Among the lines below, keep only those from the one containing "between 16 and" through the one containing "The participants, who", and reproduce them exactly.

+ + + + +

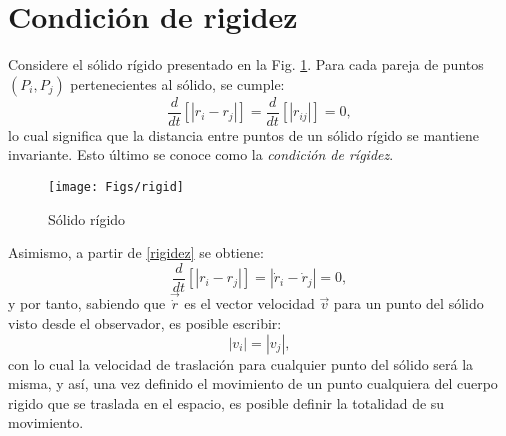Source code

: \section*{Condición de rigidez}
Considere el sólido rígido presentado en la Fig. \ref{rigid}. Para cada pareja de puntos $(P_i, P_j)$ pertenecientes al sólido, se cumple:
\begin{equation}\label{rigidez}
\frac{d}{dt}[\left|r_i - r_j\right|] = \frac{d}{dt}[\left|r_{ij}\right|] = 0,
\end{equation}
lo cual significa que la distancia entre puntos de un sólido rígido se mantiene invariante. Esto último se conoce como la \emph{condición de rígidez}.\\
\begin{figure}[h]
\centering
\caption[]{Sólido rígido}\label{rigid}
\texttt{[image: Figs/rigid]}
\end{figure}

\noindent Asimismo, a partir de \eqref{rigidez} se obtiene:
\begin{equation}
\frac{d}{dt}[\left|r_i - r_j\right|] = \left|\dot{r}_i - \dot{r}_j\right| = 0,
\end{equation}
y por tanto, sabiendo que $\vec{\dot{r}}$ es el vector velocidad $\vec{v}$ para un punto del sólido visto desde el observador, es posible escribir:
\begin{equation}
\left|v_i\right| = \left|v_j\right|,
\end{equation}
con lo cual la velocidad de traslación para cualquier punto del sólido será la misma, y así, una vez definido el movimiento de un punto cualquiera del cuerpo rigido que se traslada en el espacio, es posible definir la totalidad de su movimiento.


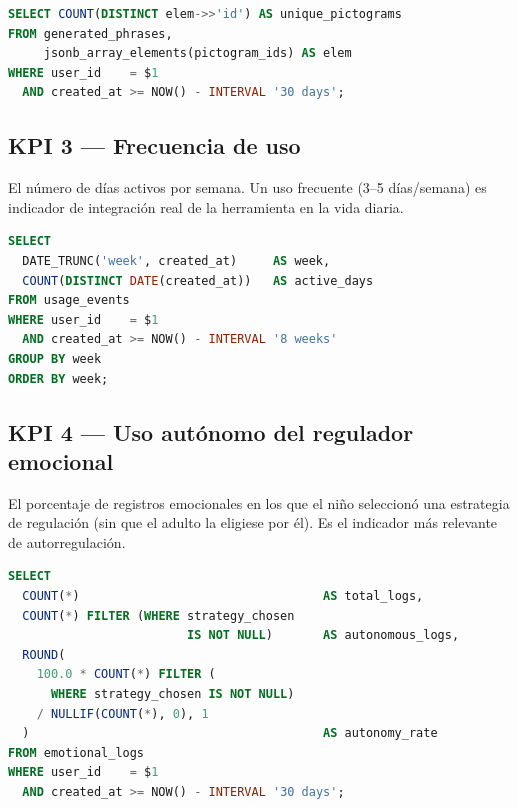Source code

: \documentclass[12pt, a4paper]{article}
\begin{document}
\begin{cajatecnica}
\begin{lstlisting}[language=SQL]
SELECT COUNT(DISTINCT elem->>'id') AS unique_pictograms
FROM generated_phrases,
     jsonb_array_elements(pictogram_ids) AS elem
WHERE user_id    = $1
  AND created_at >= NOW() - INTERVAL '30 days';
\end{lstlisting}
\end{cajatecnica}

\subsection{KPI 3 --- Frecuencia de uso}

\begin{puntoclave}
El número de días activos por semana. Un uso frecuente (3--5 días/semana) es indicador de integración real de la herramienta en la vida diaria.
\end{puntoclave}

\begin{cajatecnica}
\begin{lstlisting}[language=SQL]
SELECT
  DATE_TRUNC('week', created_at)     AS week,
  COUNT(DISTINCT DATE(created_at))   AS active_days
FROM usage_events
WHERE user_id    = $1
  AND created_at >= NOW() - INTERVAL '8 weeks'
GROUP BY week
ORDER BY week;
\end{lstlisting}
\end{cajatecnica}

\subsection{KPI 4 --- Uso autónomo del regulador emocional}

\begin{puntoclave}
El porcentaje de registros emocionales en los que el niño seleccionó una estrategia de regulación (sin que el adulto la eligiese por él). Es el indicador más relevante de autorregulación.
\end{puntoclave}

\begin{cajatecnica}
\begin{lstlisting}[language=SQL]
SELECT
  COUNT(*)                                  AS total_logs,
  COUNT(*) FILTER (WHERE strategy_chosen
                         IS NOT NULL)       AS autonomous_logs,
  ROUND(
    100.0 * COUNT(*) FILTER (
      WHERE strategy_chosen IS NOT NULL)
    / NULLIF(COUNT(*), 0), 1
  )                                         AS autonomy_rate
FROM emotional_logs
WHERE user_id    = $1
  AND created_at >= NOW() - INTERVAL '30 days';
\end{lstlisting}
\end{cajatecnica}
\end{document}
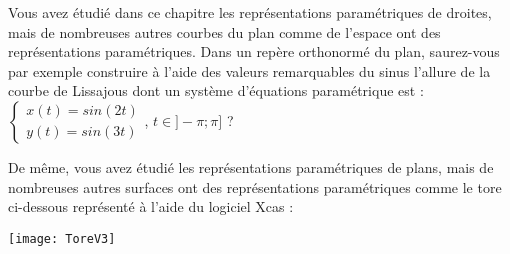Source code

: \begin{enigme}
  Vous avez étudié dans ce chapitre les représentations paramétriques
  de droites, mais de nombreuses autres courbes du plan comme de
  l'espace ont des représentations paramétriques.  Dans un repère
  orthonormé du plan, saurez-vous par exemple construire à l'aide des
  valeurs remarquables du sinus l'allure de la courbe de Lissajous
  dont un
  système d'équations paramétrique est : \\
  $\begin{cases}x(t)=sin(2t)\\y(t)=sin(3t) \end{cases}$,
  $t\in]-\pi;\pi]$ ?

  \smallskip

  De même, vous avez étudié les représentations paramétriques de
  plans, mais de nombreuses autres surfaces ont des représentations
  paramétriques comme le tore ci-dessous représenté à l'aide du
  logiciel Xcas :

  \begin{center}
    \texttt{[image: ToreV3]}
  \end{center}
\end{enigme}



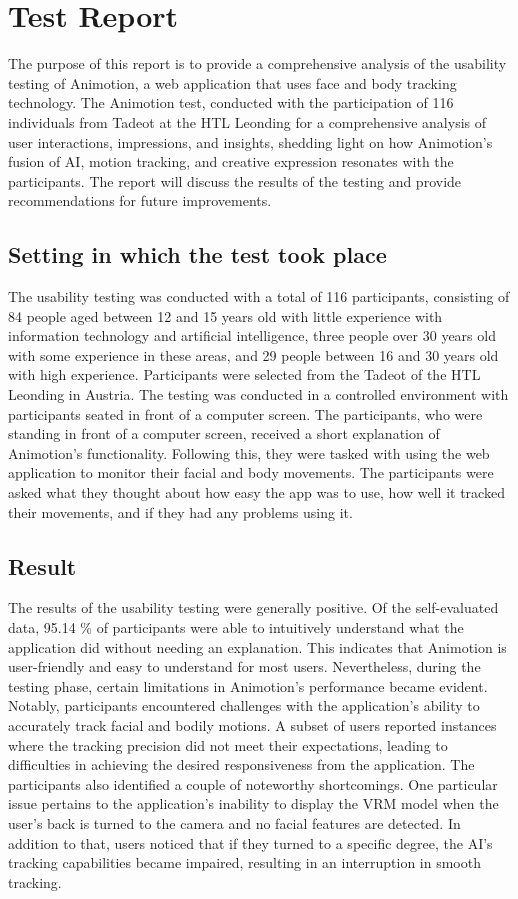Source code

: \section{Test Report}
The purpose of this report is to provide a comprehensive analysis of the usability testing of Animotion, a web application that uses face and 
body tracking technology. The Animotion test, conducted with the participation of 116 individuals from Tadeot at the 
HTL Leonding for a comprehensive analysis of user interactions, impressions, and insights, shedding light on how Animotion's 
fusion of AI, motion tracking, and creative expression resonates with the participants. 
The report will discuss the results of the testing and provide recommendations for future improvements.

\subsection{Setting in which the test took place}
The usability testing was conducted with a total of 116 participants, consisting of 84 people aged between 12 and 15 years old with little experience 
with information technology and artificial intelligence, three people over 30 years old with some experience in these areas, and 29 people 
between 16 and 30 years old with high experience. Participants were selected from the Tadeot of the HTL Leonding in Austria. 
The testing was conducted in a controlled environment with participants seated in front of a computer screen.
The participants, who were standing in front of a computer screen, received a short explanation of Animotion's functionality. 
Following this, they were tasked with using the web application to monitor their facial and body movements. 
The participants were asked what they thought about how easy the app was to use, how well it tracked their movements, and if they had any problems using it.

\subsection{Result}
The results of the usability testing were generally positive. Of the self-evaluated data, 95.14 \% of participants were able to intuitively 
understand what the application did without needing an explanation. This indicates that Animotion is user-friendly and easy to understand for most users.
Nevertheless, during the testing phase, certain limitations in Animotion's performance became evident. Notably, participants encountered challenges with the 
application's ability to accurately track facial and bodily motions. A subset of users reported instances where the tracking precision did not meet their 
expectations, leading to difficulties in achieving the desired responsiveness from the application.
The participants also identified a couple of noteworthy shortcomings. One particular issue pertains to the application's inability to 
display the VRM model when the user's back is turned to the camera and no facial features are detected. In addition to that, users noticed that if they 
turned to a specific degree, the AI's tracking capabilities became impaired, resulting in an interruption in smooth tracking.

+ + + + +

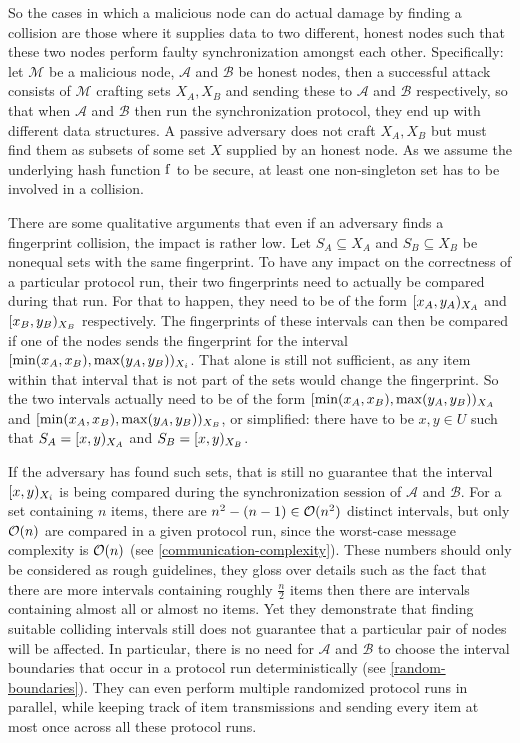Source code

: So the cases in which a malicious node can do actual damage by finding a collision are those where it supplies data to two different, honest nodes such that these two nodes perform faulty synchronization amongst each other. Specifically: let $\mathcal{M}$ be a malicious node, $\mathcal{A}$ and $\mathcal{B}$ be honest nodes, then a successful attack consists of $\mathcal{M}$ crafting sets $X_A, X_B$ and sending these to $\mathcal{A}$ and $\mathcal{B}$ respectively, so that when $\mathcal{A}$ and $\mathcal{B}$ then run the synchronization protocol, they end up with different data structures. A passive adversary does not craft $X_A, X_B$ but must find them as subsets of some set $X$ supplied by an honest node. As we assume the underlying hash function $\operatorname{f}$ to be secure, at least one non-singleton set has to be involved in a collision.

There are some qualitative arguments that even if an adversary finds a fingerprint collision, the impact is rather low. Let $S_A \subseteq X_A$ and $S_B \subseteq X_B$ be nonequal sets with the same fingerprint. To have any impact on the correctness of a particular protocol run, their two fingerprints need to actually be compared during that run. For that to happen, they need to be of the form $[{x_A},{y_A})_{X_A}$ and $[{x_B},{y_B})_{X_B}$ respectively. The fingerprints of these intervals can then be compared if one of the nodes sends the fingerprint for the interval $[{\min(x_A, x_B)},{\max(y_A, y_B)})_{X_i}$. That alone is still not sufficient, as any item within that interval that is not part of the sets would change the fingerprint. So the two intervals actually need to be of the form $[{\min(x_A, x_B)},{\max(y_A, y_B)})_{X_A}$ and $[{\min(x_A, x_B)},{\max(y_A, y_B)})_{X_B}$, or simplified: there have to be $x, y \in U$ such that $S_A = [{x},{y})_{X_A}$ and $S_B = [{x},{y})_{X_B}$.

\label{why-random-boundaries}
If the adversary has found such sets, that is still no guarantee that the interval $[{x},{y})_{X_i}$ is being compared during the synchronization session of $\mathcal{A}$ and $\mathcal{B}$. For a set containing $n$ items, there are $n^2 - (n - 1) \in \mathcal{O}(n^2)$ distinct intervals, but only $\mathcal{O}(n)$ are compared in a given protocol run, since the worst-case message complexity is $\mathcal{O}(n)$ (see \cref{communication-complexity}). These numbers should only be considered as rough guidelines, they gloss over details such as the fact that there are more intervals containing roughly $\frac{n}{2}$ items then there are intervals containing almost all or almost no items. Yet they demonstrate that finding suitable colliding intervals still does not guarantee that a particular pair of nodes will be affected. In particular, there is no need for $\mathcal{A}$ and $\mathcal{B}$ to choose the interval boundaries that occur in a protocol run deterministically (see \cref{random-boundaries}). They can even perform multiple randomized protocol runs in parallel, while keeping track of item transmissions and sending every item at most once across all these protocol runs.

+ + + + +

# RESULT OF THE TASK:
between 16 and 30 years old with high experience. Participants were selected from the Tadeot of the HTL Leonding in Austria. 
The testing was conducted in a controlled environment with participants seated in front of a computer screen.
The participants, who were standing in front of a computer screen, received a short explanation of Animotion's functionality. 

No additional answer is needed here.